Content starts
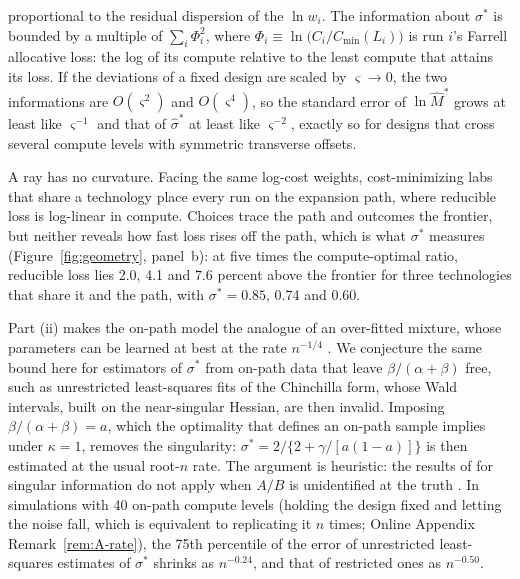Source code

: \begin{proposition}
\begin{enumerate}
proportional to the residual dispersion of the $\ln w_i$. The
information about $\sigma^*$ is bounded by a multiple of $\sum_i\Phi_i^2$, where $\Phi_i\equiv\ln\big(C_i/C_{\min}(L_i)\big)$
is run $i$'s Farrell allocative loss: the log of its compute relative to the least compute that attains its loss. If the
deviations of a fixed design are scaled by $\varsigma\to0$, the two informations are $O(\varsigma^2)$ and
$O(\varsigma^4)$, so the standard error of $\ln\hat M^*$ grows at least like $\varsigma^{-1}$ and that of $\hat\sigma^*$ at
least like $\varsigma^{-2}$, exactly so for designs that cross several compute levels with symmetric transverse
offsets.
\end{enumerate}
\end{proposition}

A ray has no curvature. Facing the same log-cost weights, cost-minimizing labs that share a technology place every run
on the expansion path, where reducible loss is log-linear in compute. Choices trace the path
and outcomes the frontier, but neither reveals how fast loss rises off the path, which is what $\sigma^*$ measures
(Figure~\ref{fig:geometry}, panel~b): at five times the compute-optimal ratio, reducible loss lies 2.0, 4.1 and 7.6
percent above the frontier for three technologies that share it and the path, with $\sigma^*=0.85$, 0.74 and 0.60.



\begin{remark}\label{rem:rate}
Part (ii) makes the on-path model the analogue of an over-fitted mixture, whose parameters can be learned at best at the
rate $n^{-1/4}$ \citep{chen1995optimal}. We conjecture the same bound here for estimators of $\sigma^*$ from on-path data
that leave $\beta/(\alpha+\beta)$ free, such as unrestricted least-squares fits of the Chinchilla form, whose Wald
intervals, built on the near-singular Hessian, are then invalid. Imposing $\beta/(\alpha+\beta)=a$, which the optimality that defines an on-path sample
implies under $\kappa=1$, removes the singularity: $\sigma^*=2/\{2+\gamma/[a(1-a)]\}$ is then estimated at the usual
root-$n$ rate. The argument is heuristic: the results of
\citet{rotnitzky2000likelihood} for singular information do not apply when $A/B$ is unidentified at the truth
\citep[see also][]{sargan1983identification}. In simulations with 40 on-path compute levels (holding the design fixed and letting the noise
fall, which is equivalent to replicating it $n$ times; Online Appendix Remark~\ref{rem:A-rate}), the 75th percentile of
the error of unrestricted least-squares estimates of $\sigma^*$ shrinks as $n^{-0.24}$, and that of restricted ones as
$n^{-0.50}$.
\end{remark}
Content ends
Content starts
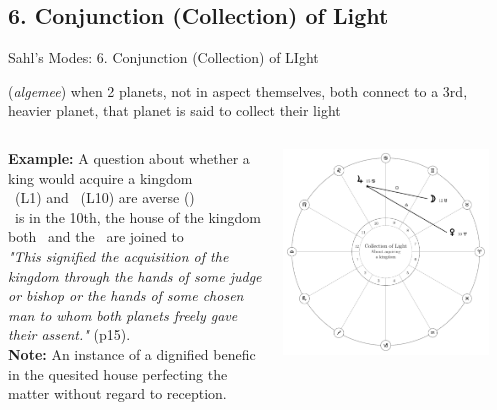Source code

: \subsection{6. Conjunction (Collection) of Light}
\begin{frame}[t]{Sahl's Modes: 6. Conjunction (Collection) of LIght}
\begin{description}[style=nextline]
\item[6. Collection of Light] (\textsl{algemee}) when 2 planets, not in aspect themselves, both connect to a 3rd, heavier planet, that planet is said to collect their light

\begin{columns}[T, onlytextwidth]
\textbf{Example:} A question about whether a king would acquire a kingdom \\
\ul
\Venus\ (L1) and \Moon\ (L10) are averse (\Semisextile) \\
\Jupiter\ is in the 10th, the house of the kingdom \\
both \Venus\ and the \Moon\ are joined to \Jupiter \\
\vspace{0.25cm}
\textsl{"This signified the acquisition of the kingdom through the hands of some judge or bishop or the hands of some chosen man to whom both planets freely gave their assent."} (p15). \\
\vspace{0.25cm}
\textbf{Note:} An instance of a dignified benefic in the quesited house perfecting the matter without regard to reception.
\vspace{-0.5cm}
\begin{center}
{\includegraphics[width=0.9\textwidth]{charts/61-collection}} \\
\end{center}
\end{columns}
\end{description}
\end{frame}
Content ends
What this task involves -
Look through the entries above for the word "proposition". Say how many lines contain it, using only a number.

Task answer -
2